Die angemeldete Marke bestehe ausschließlich aus Angaben, die im Verkehr zur Bezeichnung der Art, der Beschaffenheit oder sonstiger Merkmale der Waren dienen könnten. Die englischsprachigen Markenwörter wiesen im Deutschen die Bedeutung "Pfirsich" und "Malve" auf und gäben somit in glatt beschreibender Weise lediglich Auskunft darüber, dass die betreffenden Waren insbesondere unter Verwendung von Aromastoffen aus diesen Pflanzen hergestellt würden.

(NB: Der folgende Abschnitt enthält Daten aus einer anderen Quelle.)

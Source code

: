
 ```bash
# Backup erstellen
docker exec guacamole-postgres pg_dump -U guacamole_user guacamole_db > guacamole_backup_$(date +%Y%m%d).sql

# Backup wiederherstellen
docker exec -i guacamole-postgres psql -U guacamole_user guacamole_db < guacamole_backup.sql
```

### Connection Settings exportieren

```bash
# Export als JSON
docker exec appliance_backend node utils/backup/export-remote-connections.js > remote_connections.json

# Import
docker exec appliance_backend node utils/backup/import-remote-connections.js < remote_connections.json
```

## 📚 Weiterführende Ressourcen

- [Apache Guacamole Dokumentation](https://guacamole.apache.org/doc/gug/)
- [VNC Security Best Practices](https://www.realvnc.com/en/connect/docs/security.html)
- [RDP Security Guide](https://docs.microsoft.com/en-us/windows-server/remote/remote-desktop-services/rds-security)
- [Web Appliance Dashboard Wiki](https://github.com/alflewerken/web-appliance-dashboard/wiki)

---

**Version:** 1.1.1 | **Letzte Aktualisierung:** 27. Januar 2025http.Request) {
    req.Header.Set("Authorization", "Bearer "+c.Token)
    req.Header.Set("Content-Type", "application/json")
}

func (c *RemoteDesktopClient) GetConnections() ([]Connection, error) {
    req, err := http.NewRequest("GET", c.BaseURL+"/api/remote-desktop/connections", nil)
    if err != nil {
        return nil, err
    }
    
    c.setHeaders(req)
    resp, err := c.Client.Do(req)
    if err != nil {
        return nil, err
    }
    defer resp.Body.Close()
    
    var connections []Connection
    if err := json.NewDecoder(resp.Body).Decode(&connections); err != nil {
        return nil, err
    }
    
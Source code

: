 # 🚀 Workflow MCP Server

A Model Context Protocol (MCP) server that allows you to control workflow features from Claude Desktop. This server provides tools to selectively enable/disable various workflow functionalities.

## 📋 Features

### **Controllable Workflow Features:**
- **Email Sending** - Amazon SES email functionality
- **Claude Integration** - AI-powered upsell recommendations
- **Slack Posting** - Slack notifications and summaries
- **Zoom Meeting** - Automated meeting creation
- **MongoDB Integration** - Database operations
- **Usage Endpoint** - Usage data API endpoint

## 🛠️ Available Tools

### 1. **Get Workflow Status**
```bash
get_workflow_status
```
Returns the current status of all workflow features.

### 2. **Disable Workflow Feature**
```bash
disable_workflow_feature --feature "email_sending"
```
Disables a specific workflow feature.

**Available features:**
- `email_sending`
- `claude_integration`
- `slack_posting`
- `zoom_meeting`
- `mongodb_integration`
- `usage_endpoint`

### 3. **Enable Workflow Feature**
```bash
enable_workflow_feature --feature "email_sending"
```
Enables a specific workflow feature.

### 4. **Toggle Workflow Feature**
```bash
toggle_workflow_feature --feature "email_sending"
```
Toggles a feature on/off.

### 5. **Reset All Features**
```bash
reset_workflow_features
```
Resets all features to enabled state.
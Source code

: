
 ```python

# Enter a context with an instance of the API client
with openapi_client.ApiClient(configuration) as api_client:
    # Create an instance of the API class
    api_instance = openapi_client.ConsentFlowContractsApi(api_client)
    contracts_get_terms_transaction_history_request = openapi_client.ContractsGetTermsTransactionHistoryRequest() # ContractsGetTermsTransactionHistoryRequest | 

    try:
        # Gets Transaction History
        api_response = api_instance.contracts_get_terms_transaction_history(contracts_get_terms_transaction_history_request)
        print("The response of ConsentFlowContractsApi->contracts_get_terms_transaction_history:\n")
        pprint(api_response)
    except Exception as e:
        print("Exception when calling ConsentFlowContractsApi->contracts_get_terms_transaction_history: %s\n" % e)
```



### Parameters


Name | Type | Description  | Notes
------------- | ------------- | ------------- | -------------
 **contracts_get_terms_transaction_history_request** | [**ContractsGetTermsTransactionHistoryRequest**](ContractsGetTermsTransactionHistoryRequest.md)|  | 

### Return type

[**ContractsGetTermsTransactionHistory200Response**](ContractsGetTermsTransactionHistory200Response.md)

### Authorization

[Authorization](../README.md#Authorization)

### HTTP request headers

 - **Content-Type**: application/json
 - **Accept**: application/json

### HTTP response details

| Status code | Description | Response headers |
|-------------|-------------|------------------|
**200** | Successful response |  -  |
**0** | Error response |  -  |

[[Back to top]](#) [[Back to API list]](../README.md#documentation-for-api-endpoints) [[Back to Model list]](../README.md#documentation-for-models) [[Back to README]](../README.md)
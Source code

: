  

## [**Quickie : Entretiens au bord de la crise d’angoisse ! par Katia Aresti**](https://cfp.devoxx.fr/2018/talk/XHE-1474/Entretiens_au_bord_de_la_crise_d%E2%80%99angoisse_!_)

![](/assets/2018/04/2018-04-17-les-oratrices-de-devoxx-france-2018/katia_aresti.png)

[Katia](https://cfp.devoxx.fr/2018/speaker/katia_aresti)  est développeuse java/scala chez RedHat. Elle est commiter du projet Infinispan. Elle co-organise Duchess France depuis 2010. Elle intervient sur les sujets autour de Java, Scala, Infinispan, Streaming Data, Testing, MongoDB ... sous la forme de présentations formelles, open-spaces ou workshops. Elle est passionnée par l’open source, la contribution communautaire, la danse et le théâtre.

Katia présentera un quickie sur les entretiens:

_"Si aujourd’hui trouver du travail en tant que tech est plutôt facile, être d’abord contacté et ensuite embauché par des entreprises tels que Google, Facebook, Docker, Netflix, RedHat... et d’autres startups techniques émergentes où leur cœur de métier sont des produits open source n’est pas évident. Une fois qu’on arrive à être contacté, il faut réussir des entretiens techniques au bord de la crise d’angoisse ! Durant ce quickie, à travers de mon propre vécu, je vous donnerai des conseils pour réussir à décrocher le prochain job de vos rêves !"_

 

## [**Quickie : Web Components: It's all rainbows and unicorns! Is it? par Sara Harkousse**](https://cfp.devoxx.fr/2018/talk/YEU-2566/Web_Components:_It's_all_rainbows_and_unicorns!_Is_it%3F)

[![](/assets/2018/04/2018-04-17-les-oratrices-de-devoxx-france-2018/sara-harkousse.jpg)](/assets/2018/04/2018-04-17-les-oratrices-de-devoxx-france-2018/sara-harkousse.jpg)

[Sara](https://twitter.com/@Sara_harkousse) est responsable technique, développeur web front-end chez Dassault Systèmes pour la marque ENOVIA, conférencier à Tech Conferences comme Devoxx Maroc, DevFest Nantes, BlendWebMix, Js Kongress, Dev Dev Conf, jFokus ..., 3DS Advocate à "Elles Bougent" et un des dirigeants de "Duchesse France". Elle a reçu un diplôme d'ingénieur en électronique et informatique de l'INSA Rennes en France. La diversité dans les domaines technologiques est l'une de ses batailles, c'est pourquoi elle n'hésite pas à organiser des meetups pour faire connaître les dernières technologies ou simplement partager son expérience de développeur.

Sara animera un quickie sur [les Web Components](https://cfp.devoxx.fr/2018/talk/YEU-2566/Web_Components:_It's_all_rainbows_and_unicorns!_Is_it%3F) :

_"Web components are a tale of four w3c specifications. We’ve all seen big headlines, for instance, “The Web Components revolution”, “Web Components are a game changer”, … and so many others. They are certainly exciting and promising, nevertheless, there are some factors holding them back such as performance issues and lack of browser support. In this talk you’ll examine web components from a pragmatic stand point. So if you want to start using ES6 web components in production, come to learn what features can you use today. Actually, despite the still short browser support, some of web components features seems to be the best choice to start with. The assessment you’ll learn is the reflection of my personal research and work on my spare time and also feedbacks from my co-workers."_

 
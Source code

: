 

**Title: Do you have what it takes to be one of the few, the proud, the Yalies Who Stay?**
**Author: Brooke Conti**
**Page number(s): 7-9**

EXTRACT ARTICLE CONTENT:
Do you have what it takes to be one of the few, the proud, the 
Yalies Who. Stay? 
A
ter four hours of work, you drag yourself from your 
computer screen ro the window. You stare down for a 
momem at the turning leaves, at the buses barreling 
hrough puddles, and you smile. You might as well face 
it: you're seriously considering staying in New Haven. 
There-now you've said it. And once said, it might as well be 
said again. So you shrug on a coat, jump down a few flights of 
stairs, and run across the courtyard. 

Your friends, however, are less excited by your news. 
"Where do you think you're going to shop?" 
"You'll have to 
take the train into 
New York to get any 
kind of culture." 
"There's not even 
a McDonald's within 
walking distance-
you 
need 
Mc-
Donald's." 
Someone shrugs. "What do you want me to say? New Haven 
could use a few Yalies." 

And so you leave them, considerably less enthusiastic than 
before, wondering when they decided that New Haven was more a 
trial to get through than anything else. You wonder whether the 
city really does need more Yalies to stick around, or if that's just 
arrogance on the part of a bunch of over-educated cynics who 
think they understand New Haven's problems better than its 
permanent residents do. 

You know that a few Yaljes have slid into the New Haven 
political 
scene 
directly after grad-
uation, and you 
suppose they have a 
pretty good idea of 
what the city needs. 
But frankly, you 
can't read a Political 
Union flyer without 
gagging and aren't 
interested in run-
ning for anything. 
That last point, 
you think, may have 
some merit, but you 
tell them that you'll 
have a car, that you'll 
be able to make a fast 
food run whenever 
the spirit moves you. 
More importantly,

Die Erinnerung der Anmelderin hat die mit einem Beamten des höheren Dienstes besetzte Markenstelle mit Beschluss vom 11. März 2003 zurückgewiesen. Selbst wenn das Wort MALLOW im Inland nur von einem kleinen Teil der Bevölkerung verstanden werden sollte, handele es sich um eine fremdsprachige Sachangabe, deren beschreibende Verwendung im Inland möglich und wahrscheinlich sei. Ein Anhaltspunkt dafür sei, dass Bonbons mit den Inhaltsstoffen der Malve seit geraumer Zeit auf dem deutschen Markt angeboten würden (unter Hinweis auf Ermittlungen im Internet). Wegen der zunehmenden internationalen Verflechtung des Warenverkehrs sei die Wahrscheinlichkeit groß, dass Mitwerber der Anmelderin die angemeldete Wortfolge in grenzüberschreitenden Geschäftsverkehr zur sachgerechten Beschreibung ihrer Waren benötigen würden. Soweit Produkte aus dem englischsprachigen Raum importiert oder dorthin exportiert würden, liege es nahe, die Geschmacksrichtung auf der Warenverpackung (auch) in englischer Sprache anzugeben.
Gegen diese Entscheidung richtet sich die Beschwerde der Anmelderin. Sie beantragt (sinngemäß), die angefochtenen Beschlüsse aufzuheben und die Eintragung der angemeldeten Marke zu beschließen.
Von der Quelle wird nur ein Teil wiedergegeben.